Les ouvriers irakiens avaient difficilement admis de devoir obéir à un étranger. (Pas seulement un étranger, inch’allah ! Un infidèle, un chrétien… un Irlandais !) Et puis, peu à peu et non sans réticence, ils avaient fini par le respecter. Progressivement, les quolibets et les murmures derrière son dos s’étaient raréfiés. Apparemment, ils ne comprenaient pas comment un homme de descendance irlandaise pouvait être canadien. Pour eux, il était l’Ah-reesh. Mais, maintenant, ils l’appelaient l’architecte du calife.
— S’ils t’aiment tellement, pourquoi ne t’ont-ils pas laissé une bagnole pour rentrer ? demanda Denny aux toits et aux tours qui se pressaient de l’autre côté du fleuve, ensanglantés par le couchant.
Quand ils avaient vu leur travail devenir une réalité concrète et belle, ils avaient réagi avec leur fierté et leur enthousiasme d’Arabes.
— Reconstruire le palais d’Haroun al-Rachid ? Mais personne ne sait à quoi il ressemblait.
— Ne vous en faites pas pour ça, mon garçon, avait répondu son patron. Les têtes d’œufs de l’archéologie seront là pour vous guider et vous ne manquerez pas d’« experts » locaux qui ne demanderont pas mieux que de vous donner des conseils.
— Voyons, Russ, c’est de la folie !
— Non, c’est de la politique. Le Gouvernement mondial tient absolument à faire quelque chose pour l’Arabie hachémite afin qu’elle ne soit pas jalouse de l’Arabie saoudienne. Autrement, le désert prendrait feu et flamme. Bagdad a besoin d’un bon lifting. Il lui faut redorer son blason.
— Alors, laissez-moi lui fabriquer un complexe industriel comme celui qu’on a monté à Dacca.
— Non, pas cette fois. Vous allez reconstruire le palais d’Haroun al-Rachid, le calife des Mille et une Nuits. D’après les pronostics des ordinateurs, c’est ça dont ils ont besoin pour relancer leur économie.
— Vous voulez donc transformer Bagdad en un super Luna-Park comme vous l’avez déjà fait à Elseneur ?
— Ne soyez pas aussi méprisant, mon petit Denny. Ça fait beaucoup mieux marcher le tourisme et le commerce que des complexes industriels que les autochtones ne sont pas capables d’administrer. Faites-moi quelque chose de bien et vous aurez votre part du prochain fromage.

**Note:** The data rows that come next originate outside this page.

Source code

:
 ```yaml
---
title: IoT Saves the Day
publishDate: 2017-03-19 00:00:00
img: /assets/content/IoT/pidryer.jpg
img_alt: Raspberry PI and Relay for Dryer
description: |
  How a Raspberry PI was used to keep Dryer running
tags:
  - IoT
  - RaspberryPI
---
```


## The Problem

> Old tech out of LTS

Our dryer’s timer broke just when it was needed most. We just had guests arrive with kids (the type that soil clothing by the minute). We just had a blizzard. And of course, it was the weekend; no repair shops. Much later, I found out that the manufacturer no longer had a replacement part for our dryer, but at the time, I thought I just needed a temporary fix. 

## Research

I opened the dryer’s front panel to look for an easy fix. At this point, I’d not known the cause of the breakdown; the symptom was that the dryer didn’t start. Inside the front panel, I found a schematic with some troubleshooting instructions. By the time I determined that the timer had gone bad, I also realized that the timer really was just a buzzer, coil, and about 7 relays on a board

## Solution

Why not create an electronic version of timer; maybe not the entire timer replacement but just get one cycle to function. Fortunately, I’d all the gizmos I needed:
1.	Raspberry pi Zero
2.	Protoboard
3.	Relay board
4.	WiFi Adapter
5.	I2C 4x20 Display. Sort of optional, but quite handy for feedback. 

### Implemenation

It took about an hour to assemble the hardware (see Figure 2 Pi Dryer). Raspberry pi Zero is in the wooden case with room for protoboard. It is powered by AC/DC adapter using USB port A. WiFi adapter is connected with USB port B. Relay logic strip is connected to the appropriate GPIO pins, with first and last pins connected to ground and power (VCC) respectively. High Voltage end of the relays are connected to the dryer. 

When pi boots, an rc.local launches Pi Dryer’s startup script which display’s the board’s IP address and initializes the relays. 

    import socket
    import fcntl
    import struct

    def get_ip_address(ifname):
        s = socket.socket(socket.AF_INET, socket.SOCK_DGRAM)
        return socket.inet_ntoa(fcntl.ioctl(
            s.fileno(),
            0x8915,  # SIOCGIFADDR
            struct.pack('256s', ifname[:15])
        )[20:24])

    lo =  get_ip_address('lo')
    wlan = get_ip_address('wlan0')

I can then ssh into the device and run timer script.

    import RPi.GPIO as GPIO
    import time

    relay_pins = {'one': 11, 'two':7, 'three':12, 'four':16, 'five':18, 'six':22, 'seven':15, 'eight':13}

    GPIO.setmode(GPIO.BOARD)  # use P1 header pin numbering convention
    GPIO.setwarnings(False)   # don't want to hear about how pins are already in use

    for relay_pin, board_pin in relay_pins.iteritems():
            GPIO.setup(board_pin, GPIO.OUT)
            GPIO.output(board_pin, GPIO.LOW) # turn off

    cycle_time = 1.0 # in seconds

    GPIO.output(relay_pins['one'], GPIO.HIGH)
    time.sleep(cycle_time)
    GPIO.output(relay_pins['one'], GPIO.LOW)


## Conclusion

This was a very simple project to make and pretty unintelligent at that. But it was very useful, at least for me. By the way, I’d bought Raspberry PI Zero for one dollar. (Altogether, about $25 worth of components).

— Et qu’est-ce que ce sera ?
— Babylone. Avec les jardins suspendus et tout le toutim. Nous allons reconstruire entièrement la cité antique, tout comme les Grecs ont reconstruit leur Acropole.
Du coup, comme Russ s’y était attendu, Denny avait eu l’eau à la bouche. Il avait été profondément déçu que le gouvernement grec n’ait pas autorisé des étrangers à travailler sur le projet du nouvel Acropole bien que ce programme fût financé par le Gouvernement mondial.
— Babylone, avait répété Russ. Ces derniers temps, les Irakiens sont devenus très jaloux de leur vieille culture. Ils veulent faire revivre leurs gloires passées. Si vous vous en tirez bien avec le palais du calife, ils vous supplieront de prendre la direction du programme babylonien.
Les chiffres qui scintillaient sur le communicateur étaient automatiquement transmis par satellite relais au quartier général du Gouvernement mondial, à Messine. Nous aurons terminé vers la fin de l’année. Ensuite on passera à Babylone et, après, ce sera le truc le plus terrible de tous : Troie.